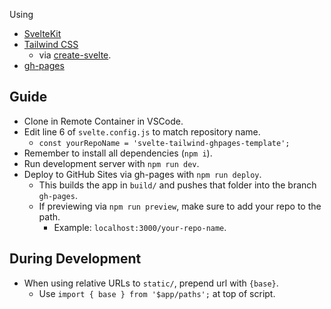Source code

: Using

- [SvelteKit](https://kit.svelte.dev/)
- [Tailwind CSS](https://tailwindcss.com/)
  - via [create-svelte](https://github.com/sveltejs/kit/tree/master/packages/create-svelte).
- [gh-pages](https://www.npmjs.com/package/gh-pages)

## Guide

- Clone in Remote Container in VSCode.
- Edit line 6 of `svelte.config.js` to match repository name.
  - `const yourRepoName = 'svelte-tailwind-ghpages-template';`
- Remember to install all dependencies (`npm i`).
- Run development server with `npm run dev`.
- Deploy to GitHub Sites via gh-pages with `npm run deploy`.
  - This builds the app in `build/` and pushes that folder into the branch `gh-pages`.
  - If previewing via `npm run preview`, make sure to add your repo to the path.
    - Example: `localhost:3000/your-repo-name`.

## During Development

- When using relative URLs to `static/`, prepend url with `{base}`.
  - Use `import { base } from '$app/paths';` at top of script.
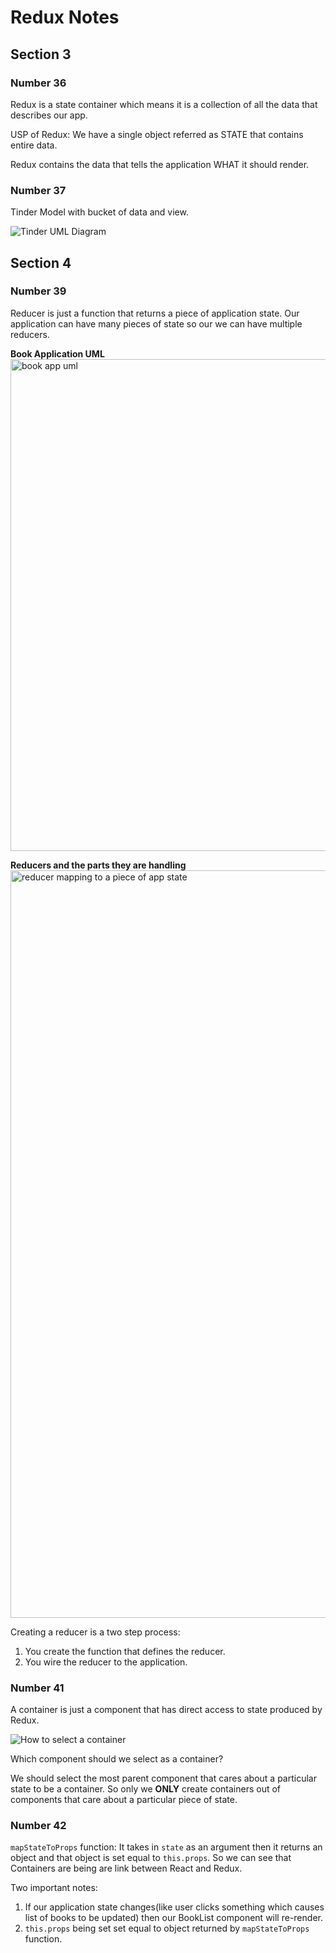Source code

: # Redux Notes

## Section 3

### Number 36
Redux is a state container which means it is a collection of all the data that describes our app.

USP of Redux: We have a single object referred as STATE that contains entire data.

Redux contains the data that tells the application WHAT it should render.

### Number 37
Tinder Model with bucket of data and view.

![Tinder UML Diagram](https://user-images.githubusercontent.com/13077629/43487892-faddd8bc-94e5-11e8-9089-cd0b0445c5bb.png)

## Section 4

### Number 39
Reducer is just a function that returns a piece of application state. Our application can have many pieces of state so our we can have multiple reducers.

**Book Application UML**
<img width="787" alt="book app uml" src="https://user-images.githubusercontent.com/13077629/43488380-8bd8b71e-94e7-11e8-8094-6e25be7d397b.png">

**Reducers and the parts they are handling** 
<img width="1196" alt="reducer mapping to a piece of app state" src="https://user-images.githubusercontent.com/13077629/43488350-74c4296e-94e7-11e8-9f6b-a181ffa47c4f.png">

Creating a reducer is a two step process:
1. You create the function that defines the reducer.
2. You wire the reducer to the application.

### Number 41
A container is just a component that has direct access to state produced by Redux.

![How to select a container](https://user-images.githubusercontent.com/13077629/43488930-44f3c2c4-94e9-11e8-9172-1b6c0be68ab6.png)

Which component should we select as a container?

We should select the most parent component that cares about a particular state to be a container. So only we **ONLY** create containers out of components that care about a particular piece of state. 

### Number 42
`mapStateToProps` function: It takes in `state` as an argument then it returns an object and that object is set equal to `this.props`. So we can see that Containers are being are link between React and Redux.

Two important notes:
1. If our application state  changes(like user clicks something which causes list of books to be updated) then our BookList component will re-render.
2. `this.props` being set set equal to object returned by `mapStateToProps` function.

..........

[TASK TO COMPLETE] Transcribe the data word for word, with no images.

[ANSWER TO THIS TASK]
Source code

: Using

- [SvelteKit](https://kit.svelte.dev/)
- [Tailwind CSS](https://tailwindcss.com/)
  - via [create-svelte](https://github.com/sveltejs/kit/tree/master/packages/create-svelte).
- [gh-pages](https://www.npmjs.com/package/gh-pages)

## Guide

- Clone in Remote Container in VSCode.
- Edit line 6 of `svelte.config.js` to match repository name.
  - `const yourRepoName = 'svelte-tailwind-ghpages-template';`
- Remember to install all dependencies (`npm i`).
- Run development server with `npm run dev`.
- Deploy to GitHub Sites via gh-pages with `npm run deploy`.
  - This builds the app in `build/` and pushes that folder into the branch `gh-pages`.
  - If previewing via `npm run preview`, make sure to add your repo to the path.
    - Example: `localhost:3000/your-repo-name`.

## During Development

- When using relative URLs to `static/`, prepend url with `{base}`.
  - Use `import { base } from '$app/paths';` at top of script.
Source code

: # Redux Notes

## Section 3

### Number 36
Redux is a state container which means it is a collection of all the data that describes our app.

USP of Redux: We have a single object referred as STATE that contains entire data.

Redux contains the data that tells the application WHAT it should render.

### Number 37
Tinder Model with bucket of data and view.

![Tinder UML Diagram](https://user-images.githubusercontent.com/13077629/43487892-faddd8bc-94e5-11e8-9089-cd0b0445c5bb.png)

## Section 4

### Number 39
Reducer is just a function that returns a piece of application state. Our application can have many pieces of state so our we can have multiple reducers.

**Book Application UML**
<img width="787" alt="book app uml" src="https://user-images.githubusercontent.com/13077629/43488380-8bd8b71e-94e7-11e8-8094-6e25be7d397b.png">

**Reducers and the parts they are handling** 
<img width="1196" alt="reducer mapping to a piece of app state" src="https://user-images.githubusercontent.com/13077629/43488350-74c4296e-94e7-11e8-9f6b-a181ffa47c4f.png">

Creating a reducer is a two step process:
1. You create the function that defines the reducer.
2. You wire the reducer to the application.

### Number 41
A container is just a component that has direct access to state produced by Redux.

![How to select a container](https://user-images.githubusercontent.com/13077629/43488930-44f3c2c4-94e9-11e8-9172-1b6c0be68ab6.png)

Which component should we select as a container?

We should select the most parent component that cares about a particular state to be a container. So only we **ONLY** create containers out of components that care about a particular piece of state. 

### Number 42
`mapStateToProps` function: It takes in `state` as an argument then it returns an object and that object is set equal to `this.props`. So we can see that Containers are being are link between React and Redux.

Two important notes:
1. If our application state  changes(like user clicks something which causes list of books to be updated) then our BookList component will re-render.
2. `this.props` being set set equal to object returned by `mapStateToProps` function.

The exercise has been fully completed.